ÉDITORIAL. L’armée française continue de nier toute erreur dans ses frappes aériennes déclenchées, le 3 janvier, contre le village de Bounti, dans le centre du Mali. Mais au vu du rapport accablant publié mardi par les Nations unies sur les victimes civiles, le pire serait de ne pas faire complètement la lumière sur cette attaque antiterroriste survenue lors d’un mariage
La guerre menée depuis janvier 2013 au Mali par les forces françaises contre les djihadistes n’est pas comparable, par sa durée, son ampleur et le nombre de victimes, à l’interminable conflit en Afghanistan, dont les Etats-Unis et leurs alliés européens peinent tant à s’extirper.
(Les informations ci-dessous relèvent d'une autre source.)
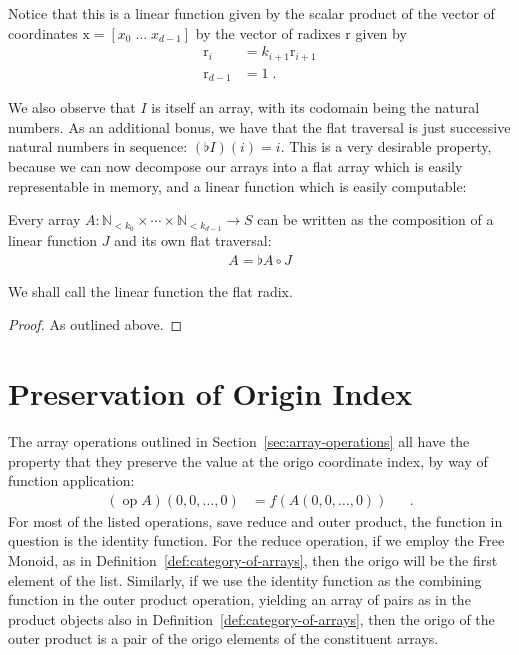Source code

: \documentclass{DIKU-report-variant}
\newcommand\mrm[1]{\mathrm{#1}}
\newcommand\brm[1]{\bm{\mrm{#1}}}
\newcommand\Nat{\mathbb{N}}
\begin{document}
Notice that this is a linear function given by the scalar product of the vector of coordinates
\(\brm x = [x_0\; \dots\; x_{d-1}]\) by the vector of radixes \(\brm r\) given by
\begin{align*}
  \brm r_i &= k_{i+1} \brm r_{i+1} \\
  \brm r_{d-1} &= 1 \;.
\end{align*}

We also observe that \(I\) is itself an array, with its codomain being the natural numbers. As an additional
bonus, we have that the flat traversal is just successive natural numbers in sequence: \((\flat I)(i) = i\).
This is a very desirable property, because we can now decompose our arrays into a flat array which is easily
representable in memory, and a linear function which is easily computable:
\begin{theorem}
  \label{the:linear-decompose}
  Every array \(A : \Nat_{<k_0} \times \cdots \times \Nat_{<k_{d-1}} \to S\) can be written as
  the composition of a linear function \(J\) and its own flat traversal:
  \begin{align*}
    A = \flat A \circ J
  \end{align*}
  
  We shall call the linear function the flat radix.
\end{theorem}
\begin{proof}
  As outlined above.
\end{proof}

\section{Preservation of Origin Index}

The array operations outlined in Section~\ref{sec:array-operations} all have the
property that they preserve the value at the origo coordinate index, by way of function
application:
\begin{align*}
  (\operatorname{op} A)(0, 0,\dots,0) &= f(A(0, 0, \dots, 0)) && .
\end{align*}
For most of the listed operations, save reduce and outer product, the function in question is the
identity function. For the reduce operation, if we employ the Free Monoid, as in
Definition~\ref{def:category-of-arrays}, then the origo will be the first element of the list.
Similarly, if we use the identity function as the combining function in the outer product operation,
yielding an array of pairs as in the product objects also in Definition~\ref{def:category-of-arrays},
then the origo of the outer product is a pair of the origo elements of the constituent arrays.
\end{document}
Un parallèle, pourtant, peut être établi entre ces deux opérations militaires menées, au nom de la lutte contre le terrorisme, avec l’appui de bombardiers et de drones armés sur des théâtres lointains et périlleux. Chaque frappe aérienne, décidée sur la base de renseignements incomplets ou sans les garanties humanitaires indispensables, peut s’y transformer en massacre et en désastre pour les soldats qui interviennent, eux, sur le terrain. Avec pour conséquence de catalyser la colère de la population contre «l’occupant». Et d’alimenter la propagande meurtrière de ceux que l’on combat: les talibans afghans ou, au Sahel, les katibas (brigades) djihadistes affiliées à l’Etat islamique ou à Al-Qaida.
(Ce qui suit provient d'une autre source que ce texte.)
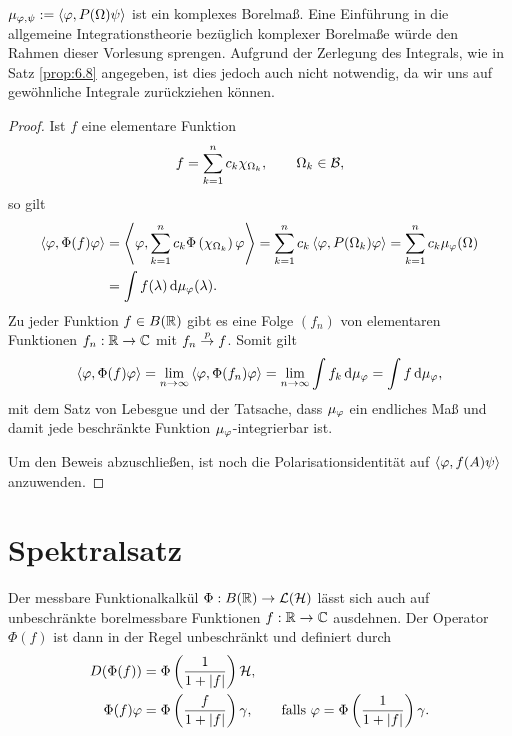 \begin{bem*}
$\mu_{\varphi,\psi}:= \left\langle\varphi,P(\Omega)\psi\right\rangle$ ist ein komplexes Borelmaß. Eine
Einführung in die allgemeine Integrationstheorie bezüglich komplexer Borelmaße
würde den Rahmen dieser Vorlesung sprengen. Aufgrund der Zerlegung des
Integrals, wie in Satz \ref{prop:6.8} angegeben, ist dies jedoch auch nicht
notwendig, da wir uns auf gewöhnliche Integrale zurückziehen können.\maphere
\end{bem*}

\begin{proof}
Ist $f$ eine elementare Funktion
\begin{align*}
f = \sum_{k=1}^n c_k \chi_{\Omega_k},\qquad \Omega_k\in\mathcal{B},
\end{align*}
so gilt
\begin{align*}
\left\langle\varphi,\Phi(f)\varphi\right\rangle &= \left\langle\varphi,\sum_{k=1}^n c_k
\Phi\left(\chi_{\Omega_k}\right)\varphi\right\rangle
= \sum_{k=1}^n c_k \left\langle\varphi,P(\Omega_k)\varphi\right\rangle
= \sum_{k=1}^n c_k \mu_{\varphi}(\Omega)\\
&= \int f(\lambda) \,\mathrm{d} \mu_\varphi(\lambda).
\end{align*}
Zu jeder Funktion $f\in B(\mathbb{R})$ gibt es eine Folge $(f_n)$ von elementaren
Funktionen $f_n : \mathbb{R}\to \mathbb{C}$ mit $f_n\overset{p}{\to} f$. Somit gilt
\begin{align*}
\left\langle\varphi,\Phi(f)\varphi\right\rangle = \lim\limits_{n\to\infty} \left\langle\varphi,\Phi(f_n)\varphi\right\rangle
= \lim\limits_{n\to\infty} \int f_k \,\mathrm{d} \mu_\varphi
= \int f\,\mathrm{d} \mu_\varphi,
\end{align*}
mit dem Satz von Lebesgue und der Tatsache, dass $\mu_\varphi$ ein endliches Maß
und damit jede beschränkte Funktion $\mu_\varphi$-integrierbar ist.

Um den Beweis abzuschließen, ist noch die Polarisationsidentität auf
$\left\langle\varphi,f(A)\psi\right\rangle$ anzuwenden.\qedhere
\end{proof}

\section{Spektralsatz}

Der messbare Funktionalkalkül $\Phi: B(\mathbb{R})\to \mathcal{L}(\mathcal{H})$ lässt sich auch auf
unbeschränkte borelmessbare Funktionen $f: \mathbb{R}\to\mathbb{C}$ ausdehnen. Der Operator
$\Phi(f)$ ist dann in der Regel unbeschränkt und definiert durch
\begin{align*}
D(\Phi(f)) &= \Phi\left(\frac{1}{1+\left|f\right|} \right)\mathcal{H},\\
\Phi(f)\varphi &= \Phi\left(\frac{f}{1+\left|f\right|} \right)\gamma,\qquad\text{falls }
\varphi = \Phi\left(\frac{1}{1+\left|f\right|} \right)\gamma.
\end{align*}

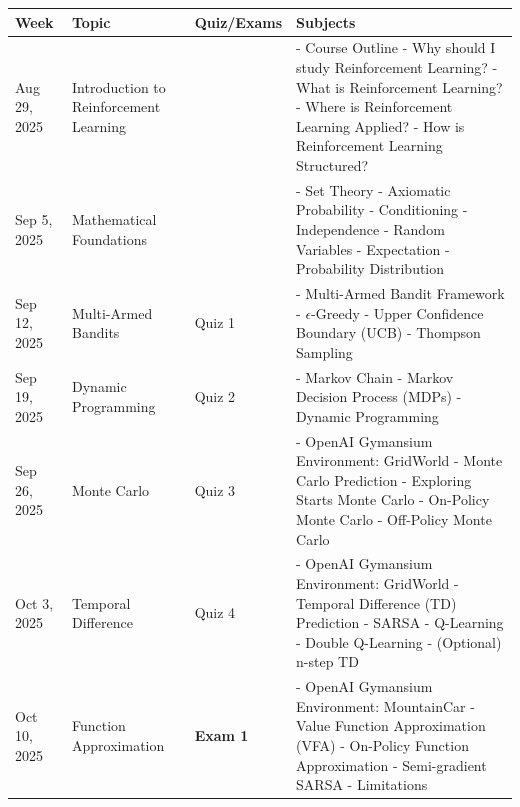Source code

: \documentclass[
  letterpaper,
  DIV=11,
  numbers=noendperiod]{scrreprt}
\begin{document}
\begin{longtable}[]{@{}
  >{\raggedright\arraybackslash}p{}
  >{\raggedright\arraybackslash}p{}
  >{\raggedright\arraybackslash}p{}
  >{\raggedright\arraybackslash}p{}@{}}
\toprule\noalign{}
\begin{minipage}[b]{\linewidth}\raggedright
Week
\end{minipage} & \begin{minipage}[b]{\linewidth}\raggedright
Topic
\end{minipage} & \begin{minipage}[b]{\linewidth}\raggedright
Quiz/Exams
\end{minipage} & \begin{minipage}[b]{\linewidth}\raggedright
Subjects
\end{minipage} \\
\midrule\noalign{}
\endhead
\bottomrule\noalign{}
\endlastfoot
Aug 29, 2025 & Introduction to Reinforcement Learning & & - Course
Outline - Why should I study Reinforcement Learning? - What is
Reinforcement Learning? - Where is Reinforcement Learning Applied? - How
is Reinforcement Learning Structured?  \\
Sep 5, 2025 & Mathematical Foundations & & - Set Theory - Axiomatic
Probability - Conditioning - Independence - Random Variables -
Expectation - Probability Distribution \\
Sep 12, 2025 & Multi-Armed Bandits & Quiz 1 & - Multi-Armed Bandit
Framework - \(\epsilon\)-Greedy - Upper Confidence Boundary (UCB) -
Thompson Sampling \\
Sep 19, 2025 & Dynamic Programming & Quiz 2 & - Markov Chain - Markov
Decision Process (MDPs) - Dynamic Programming \\
Sep 26, 2025 & Monte Carlo & Quiz 3 & - OpenAI Gymansium Environment:
GridWorld - Monte Carlo Prediction - Exploring Starts Monte Carlo -
On-Policy Monte Carlo - Off-Policy Monte Carlo \\
Oct 3, 2025 & Temporal Difference & Quiz 4 & - OpenAI Gymansium
Environment: GridWorld - Temporal Difference (TD) Prediction - SARSA -
Q-Learning - Double Q-Learning - (Optional) n-step TD \\
Oct 10, 2025 & Function Approximation & \textbf{Exam 1} & - OpenAI
Gymansium Environment: MountainCar - Value Function Approximation (VFA)
- On-Policy Function Approximation - Semi-gradient SARSA - Limitations

\end{longtable}
\end{document}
Rien ne sert, donc, de se voiler la face. Ce qui s’est passé dans le village de Bounti le 3 janvier, lorsqu’un mariage s’est retrouvé la cible de trois bombes larguées par des Mirage 2000, mérite bien plus d’explications et de détails que la moyenne des interventions de la force française Barkhane. Les 19 civils identifiés (sur au moins 22 tués) qui y ont trouvé la mort, «très majoritairement protégés contre les attaques au regard du droit international humanitaire» selon un rapport de la Mission des Nations unies au Mali publié mardi, engagent la responsabilité de la France et de ses alliés du G5 Sahel (Burkina Faso, Mali, Tchad, Mauritanie, Niger). Discréditer la méthode d’enquête onusienne, répéter que les centaines de témoignages recueillis ne sont pas des… «preuves», et ne pas entrer en matière sur de possibles réparations aux familles des victimes, n’est pas une réponse acceptable de la part d’une armée qui affirme être là pour protéger les populations de l’étreinte islamiste.
La conduite d’une guerre moderne contre des insurgés souvent invisibles parce que noyés dans la population et maîtres ès attentats est un très lourd fardeau. Elle implique d’écrasantes responsabilités, et l’exemple de l’Afghanistan a montré combien les forces étrangères, lorsqu’elles ne font pas preuve de transparence sur leurs possibles bavures, mettent dans une position intenable les autorités locales et ceux qu’elles sont venues défendre. L’armée française a maintenant, avec ce rapport de l’ONU, une occasion impérieuse de répondre de nouveau aux accusations portées contre elle. Elle se doit de la saisir.